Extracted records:
=== Section Start ===

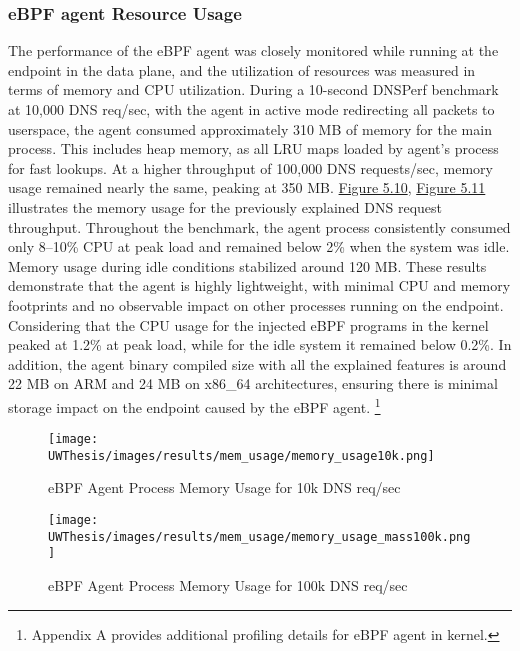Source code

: \documentclass [11pt, proquest] {uwthesis}[2020/02/24]
\begin{document}
\subsubsection{eBPF agent Resource Usage}
The performance of the eBPF agent was closely monitored while running at the endpoint in the data plane, and the utilization of resources was measured in terms of memory and CPU utilization. During a 10-second DNSPerf benchmark at 10,000 DNS req/sec, with the agent in active mode redirecting all packets to userspace, the agent consumed approximately 310 MB of memory for the main process. This includes heap memory, as all LRU maps loaded by agent's process for fast lookups. At a higher throughput of 100,000 DNS requests/sec, memory usage remained nearly the same, peaking at 350 MB. \hyperref[fig:mem10k]{Figure 5.10},  \hyperref[fig:mem100k]{Figure 5.11} illustrates the memory usage for the previously explained DNS request throughput. Throughout the benchmark, the agent process consistently consumed only 8–10\% CPU at peak load and remained below 2\% when the system was idle. Memory usage during idle conditions stabilized around 120 MB. These results demonstrate that the agent is highly lightweight, with minimal CPU and memory footprints and no observable impact on other processes running on the endpoint. Considering that the CPU usage for the injected eBPF programs in the kernel peaked at 1.2\% at peak load, while for the idle system it remained below 0.2\%. In addition, the agent binary compiled size with all the explained features is around 22 MB on ARM and 24 MB on x86\_64 architectures, ensuring there is minimal storage impact on the endpoint caused by the eBPF agent. \footnote{Appendix A provides additional profiling details for eBPF agent in kernel.}

\begin{figure}[H]
  \centering
  \begin{minipage}[b]{0.48\textwidth}
    \centering
    \texttt{[image: UWThesis/images/results/mem\_usage/memory\_usage10k.png]}
    \caption{eBPF Agent Process Memory Usage for 10k DNS req/sec}
    \label{fig:mem10k}
  \end{minipage}
  \hfill
  \begin{minipage}[b]{0.48\textwidth}
    \centering
    \texttt{[image: UWThesis/images/results/mem\_usage/memory\_usage\_mass100k.png]}
    \caption{eBPF Agent Process Memory Usage for 100k DNS req/sec}
    \label{fig:mem100k}
  \end{minipage}
\end{figure}
\end{document}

=== Section End ===

WHAT THE TASK ASKS:
Would you show every line in the data above that contains the string "texttt"?

OUTPUT BELOW:
    \texttt{[image: UWThesis/images/results/mem\_usage/memory\_usage10k.png]}
    \texttt{[image: UWThesis/images/results/mem\_usage/memory\_usage\_mass100k.png]}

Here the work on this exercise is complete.